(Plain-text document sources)
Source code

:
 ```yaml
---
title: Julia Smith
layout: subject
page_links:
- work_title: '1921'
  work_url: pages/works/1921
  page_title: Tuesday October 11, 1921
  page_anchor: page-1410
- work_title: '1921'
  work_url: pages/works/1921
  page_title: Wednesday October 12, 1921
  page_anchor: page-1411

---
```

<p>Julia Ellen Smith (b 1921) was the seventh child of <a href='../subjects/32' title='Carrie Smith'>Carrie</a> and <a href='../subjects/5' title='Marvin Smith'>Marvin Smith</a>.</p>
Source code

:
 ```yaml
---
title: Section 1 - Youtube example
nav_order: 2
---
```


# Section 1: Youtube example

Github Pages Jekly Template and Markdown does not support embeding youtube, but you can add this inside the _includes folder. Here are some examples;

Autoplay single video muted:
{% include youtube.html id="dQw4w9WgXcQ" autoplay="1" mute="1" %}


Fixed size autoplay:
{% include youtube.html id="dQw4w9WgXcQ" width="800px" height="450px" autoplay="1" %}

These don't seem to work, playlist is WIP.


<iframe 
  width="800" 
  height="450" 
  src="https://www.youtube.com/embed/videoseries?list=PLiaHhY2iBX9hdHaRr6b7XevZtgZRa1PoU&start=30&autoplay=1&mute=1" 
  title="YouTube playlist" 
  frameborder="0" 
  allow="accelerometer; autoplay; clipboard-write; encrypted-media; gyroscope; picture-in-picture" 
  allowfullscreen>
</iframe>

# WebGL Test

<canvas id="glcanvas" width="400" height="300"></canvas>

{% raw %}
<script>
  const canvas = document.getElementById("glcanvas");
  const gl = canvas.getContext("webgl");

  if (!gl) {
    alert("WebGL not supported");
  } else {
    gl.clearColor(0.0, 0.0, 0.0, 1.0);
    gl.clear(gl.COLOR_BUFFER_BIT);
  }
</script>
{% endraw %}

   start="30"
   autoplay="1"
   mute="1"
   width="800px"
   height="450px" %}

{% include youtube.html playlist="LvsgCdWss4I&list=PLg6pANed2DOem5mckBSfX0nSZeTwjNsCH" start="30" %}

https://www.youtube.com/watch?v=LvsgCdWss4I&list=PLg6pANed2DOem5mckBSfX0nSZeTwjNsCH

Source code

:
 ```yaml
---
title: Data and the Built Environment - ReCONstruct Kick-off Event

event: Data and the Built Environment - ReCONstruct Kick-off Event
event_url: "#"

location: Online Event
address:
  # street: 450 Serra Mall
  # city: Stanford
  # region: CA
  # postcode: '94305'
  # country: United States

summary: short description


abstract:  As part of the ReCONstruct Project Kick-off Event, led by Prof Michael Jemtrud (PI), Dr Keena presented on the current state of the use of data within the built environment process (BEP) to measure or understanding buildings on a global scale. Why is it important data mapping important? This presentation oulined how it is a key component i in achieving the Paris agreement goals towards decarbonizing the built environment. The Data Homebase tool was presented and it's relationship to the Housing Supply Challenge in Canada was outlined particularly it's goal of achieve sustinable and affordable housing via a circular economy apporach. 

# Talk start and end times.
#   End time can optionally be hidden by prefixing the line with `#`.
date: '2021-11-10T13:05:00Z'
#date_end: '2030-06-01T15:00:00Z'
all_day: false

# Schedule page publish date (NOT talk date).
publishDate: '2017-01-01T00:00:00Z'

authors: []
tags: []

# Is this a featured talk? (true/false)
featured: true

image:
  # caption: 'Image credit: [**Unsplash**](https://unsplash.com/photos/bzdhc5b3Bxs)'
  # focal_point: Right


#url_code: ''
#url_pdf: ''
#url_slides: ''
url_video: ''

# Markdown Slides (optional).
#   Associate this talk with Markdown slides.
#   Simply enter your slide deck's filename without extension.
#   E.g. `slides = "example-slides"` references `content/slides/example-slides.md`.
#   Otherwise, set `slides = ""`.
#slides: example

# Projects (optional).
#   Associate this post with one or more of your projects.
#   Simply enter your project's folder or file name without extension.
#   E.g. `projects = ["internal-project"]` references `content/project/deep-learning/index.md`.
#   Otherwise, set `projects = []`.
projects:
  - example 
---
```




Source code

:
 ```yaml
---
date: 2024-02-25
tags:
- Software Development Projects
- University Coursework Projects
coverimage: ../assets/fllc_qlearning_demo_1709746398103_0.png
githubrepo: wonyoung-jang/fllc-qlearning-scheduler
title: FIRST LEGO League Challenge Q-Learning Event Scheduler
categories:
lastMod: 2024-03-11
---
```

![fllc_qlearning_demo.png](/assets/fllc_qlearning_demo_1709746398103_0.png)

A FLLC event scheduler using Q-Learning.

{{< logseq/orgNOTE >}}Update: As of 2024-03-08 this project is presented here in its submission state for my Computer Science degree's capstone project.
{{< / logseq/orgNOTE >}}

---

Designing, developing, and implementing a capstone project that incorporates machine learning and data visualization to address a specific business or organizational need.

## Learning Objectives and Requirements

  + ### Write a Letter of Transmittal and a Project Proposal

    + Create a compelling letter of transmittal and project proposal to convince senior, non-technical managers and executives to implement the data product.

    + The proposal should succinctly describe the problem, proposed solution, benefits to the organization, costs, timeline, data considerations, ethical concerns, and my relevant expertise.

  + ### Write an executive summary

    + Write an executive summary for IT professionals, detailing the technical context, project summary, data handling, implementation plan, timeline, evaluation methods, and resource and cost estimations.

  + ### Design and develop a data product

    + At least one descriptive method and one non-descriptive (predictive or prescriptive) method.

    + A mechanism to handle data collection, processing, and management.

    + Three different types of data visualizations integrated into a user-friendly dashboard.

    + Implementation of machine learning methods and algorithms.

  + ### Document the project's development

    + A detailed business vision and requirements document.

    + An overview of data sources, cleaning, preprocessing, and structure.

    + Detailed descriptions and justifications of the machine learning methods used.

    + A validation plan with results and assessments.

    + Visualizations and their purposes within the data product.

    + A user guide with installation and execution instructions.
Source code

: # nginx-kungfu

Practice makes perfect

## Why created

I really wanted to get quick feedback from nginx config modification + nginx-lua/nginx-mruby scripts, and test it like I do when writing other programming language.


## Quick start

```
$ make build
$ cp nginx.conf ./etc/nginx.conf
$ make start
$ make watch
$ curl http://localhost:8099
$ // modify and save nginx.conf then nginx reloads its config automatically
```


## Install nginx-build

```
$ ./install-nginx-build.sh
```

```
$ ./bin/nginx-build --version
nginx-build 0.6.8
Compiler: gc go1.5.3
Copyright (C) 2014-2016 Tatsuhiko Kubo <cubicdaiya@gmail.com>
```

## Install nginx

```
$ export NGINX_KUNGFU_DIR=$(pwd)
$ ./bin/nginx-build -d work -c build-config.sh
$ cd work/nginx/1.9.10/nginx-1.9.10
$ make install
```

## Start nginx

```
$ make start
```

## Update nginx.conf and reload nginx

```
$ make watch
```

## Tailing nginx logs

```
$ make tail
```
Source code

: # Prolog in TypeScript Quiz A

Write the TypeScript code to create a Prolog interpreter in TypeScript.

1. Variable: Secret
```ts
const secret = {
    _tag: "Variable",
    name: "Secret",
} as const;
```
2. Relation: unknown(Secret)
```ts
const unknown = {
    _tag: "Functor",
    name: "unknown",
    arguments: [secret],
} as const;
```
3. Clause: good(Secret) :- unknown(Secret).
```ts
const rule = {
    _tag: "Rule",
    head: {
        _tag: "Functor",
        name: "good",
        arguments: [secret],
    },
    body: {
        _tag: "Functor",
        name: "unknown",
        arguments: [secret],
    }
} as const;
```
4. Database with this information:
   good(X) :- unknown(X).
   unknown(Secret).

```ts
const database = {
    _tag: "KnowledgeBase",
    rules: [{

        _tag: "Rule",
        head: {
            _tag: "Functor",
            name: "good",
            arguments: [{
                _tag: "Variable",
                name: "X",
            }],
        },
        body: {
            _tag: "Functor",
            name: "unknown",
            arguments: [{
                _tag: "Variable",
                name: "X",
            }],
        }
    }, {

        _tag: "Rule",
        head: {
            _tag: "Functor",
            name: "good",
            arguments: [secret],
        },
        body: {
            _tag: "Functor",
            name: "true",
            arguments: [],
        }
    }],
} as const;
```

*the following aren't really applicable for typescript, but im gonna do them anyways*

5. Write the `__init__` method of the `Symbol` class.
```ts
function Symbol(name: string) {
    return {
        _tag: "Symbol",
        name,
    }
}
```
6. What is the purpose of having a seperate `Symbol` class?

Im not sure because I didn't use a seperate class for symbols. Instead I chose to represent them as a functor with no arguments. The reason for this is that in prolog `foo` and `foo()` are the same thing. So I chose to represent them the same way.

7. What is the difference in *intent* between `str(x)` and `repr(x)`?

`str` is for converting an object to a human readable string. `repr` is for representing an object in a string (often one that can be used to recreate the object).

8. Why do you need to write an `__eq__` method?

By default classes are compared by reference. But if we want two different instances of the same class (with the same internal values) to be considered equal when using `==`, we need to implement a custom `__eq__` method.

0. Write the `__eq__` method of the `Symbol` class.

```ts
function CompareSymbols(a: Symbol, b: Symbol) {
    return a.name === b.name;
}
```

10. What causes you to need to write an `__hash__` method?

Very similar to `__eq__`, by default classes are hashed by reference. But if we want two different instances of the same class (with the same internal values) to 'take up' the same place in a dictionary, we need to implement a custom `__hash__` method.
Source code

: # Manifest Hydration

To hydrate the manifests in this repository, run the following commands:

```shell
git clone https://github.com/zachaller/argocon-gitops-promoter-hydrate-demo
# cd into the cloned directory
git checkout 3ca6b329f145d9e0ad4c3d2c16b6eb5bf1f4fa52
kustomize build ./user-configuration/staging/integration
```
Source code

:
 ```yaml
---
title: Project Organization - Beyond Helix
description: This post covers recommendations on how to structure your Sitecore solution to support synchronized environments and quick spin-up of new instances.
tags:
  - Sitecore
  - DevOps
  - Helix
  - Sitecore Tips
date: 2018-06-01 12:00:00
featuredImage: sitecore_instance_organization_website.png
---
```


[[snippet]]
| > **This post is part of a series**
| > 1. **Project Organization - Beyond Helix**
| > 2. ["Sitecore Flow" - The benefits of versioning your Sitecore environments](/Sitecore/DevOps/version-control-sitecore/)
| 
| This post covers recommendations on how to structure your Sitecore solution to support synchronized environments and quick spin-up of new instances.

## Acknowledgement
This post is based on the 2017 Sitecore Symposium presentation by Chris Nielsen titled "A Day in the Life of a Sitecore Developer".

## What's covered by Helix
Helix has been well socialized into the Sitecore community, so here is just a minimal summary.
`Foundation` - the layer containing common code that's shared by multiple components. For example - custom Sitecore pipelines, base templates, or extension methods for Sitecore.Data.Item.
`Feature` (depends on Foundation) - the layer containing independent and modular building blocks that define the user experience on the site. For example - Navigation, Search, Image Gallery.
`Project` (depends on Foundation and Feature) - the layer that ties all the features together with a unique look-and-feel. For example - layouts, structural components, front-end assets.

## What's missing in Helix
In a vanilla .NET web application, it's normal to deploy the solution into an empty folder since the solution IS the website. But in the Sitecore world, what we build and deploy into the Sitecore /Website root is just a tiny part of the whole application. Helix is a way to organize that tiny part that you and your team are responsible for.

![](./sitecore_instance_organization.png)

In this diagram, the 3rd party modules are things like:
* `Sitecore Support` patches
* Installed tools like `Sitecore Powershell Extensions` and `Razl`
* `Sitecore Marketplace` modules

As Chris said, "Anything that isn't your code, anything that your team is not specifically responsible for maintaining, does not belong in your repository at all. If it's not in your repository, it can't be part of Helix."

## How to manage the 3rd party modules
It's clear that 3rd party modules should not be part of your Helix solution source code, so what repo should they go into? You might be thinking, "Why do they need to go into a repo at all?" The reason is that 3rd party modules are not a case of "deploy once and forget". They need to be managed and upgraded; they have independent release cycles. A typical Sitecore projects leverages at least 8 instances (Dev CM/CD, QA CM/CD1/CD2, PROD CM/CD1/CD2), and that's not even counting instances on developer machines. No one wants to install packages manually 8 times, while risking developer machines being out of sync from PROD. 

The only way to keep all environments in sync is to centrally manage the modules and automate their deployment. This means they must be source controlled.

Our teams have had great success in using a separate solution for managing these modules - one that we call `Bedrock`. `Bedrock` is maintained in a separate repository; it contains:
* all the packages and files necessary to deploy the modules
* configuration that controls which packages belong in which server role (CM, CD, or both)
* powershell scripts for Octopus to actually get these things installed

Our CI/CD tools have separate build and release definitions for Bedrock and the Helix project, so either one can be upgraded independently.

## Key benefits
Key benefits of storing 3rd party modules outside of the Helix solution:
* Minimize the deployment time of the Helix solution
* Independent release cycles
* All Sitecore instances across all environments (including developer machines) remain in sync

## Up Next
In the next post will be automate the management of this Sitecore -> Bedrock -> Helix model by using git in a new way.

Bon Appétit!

(Work task)
Transcribe the lines from the first line of the records through the line that contains "# Section 1: Youtube example", both included, and add nothing else.

(Answer space)
Source code

:
 ```yaml
---
title: Julia Smith
layout: subject
page_links:
- work_title: '1921'
  work_url: pages/works/1921
  page_title: Tuesday October 11, 1921
  page_anchor: page-1410
- work_title: '1921'
  work_url: pages/works/1921
  page_title: Wednesday October 12, 1921
  page_anchor: page-1411

---
```

<p>Julia Ellen Smith (b 1921) was the seventh child of <a href='../subjects/32' title='Carrie Smith'>Carrie</a> and <a href='../subjects/5' title='Marvin Smith'>Marvin Smith</a>.</p>
Source code

:
 ```yaml
---
title: Section 1 - Youtube example
nav_order: 2
---
```


# Section 1: Youtube example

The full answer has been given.